Would you mind restating all of the records word for word, skipping the pictures?
::: Input
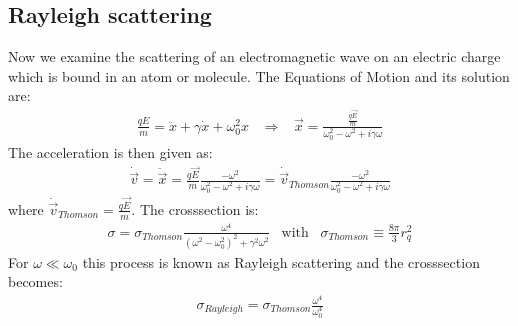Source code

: \subsection{Rayleigh scattering}

Now we examine the scattering of an electromagnetic wave on an electric charge
which is bound in an atom or molecule. The Equations of Motion and its
solution are:
\begin{align*}
    \frac{q E}{m} = \ddot{x} + \gamma \dot{x} + \omega_0^2 x
    \hspace{10pt} \Rightarrow \hspace{10pt}
    \vec{x} = \frac{\frac{q \vec{E}}{m}}{\omega_0^2 - \omega^2 + i \gamma \omega}
\end{align*}
The acceleration is then given as:
\begin{align*}
    \dot{\vec{v}} = \ddot{\vec{x}} = \frac{q \vec{E}}{m} \frac{-\omega^2}{\omega_0^2 - \omega^2 + i \gamma \omega}
    = \dot{\vec{v}}_{Thomson} \frac{-\omega^2}{\omega_0^2 - \omega^2 + i \gamma \omega}
\end{align*}
where $\dot{\vec{v}}_{Thomson} = \frac{q \vec{E}}{m}$. The crosssection is:
\begin{align*}
    \sigma = \sigma_{Thomson} \frac{\omega^4}{(\omega^2 - \omega_0^2)^2 + \gamma^2 \omega^2}
    \hspace{10pt} \text{with} \hspace{10pt}
    \sigma_{Thomson} \equiv \frac{8 \pi}{3} r_q^2
\end{align*}
For $\omega \ll \omega_0$ this process is known as Rayleigh scattering and the
crosssection becomes:
\begin{align*}
    \sigma_{Rayleigh} = \sigma_{Thomson} \frac{\omega^4}{\omega_0^4}
\end{align*}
::::::
Answer for this exercise:
Source code

: \subsection{Rayleigh scattering}

Now we examine the scattering of an electromagnetic wave on an electric charge
which is bound in an atom or molecule. The Equations of Motion and its
solution are:
\begin{align*}
    \frac{q E}{m} = \ddot{x} + \gamma \dot{x} + \omega_0^2 x
    \hspace{10pt} \Rightarrow \hspace{10pt}
    \vec{x} = \frac{\frac{q \vec{E}}{m}}{\omega_0^2 - \omega^2 + i \gamma \omega}
\end{align*}
The acceleration is then given as:
\begin{align*}
    \dot{\vec{v}} = \ddot{\vec{x}} = \frac{q \vec{E}}{m} \frac{-\omega^2}{\omega_0^2 - \omega^2 + i \gamma \omega}
    = \dot{\vec{v}}_{Thomson} \frac{-\omega^2}{\omega_0^2 - \omega^2 + i \gamma \omega}
\end{align*}
where $\dot{\vec{v}}_{Thomson} = \frac{q \vec{E}}{m}$. The crosssection is:
\begin{align*}
    \sigma = \sigma_{Thomson} \frac{\omega^4}{(\omega^2 - \omega_0^2)^2 + \gamma^2 \omega^2}
    \hspace{10pt} \text{with} \hspace{10pt}
    \sigma_{Thomson} \equiv \frac{8 \pi}{3} r_q^2
\end{align*}
For $\omega \ll \omega_0$ this process is known as Rayleigh scattering and the
crosssection becomes:
\begin{align*}
    \sigma_{Rayleigh} = \sigma_{Thomson} \frac{\omega^4}{\omega_0^4}
\end{align*}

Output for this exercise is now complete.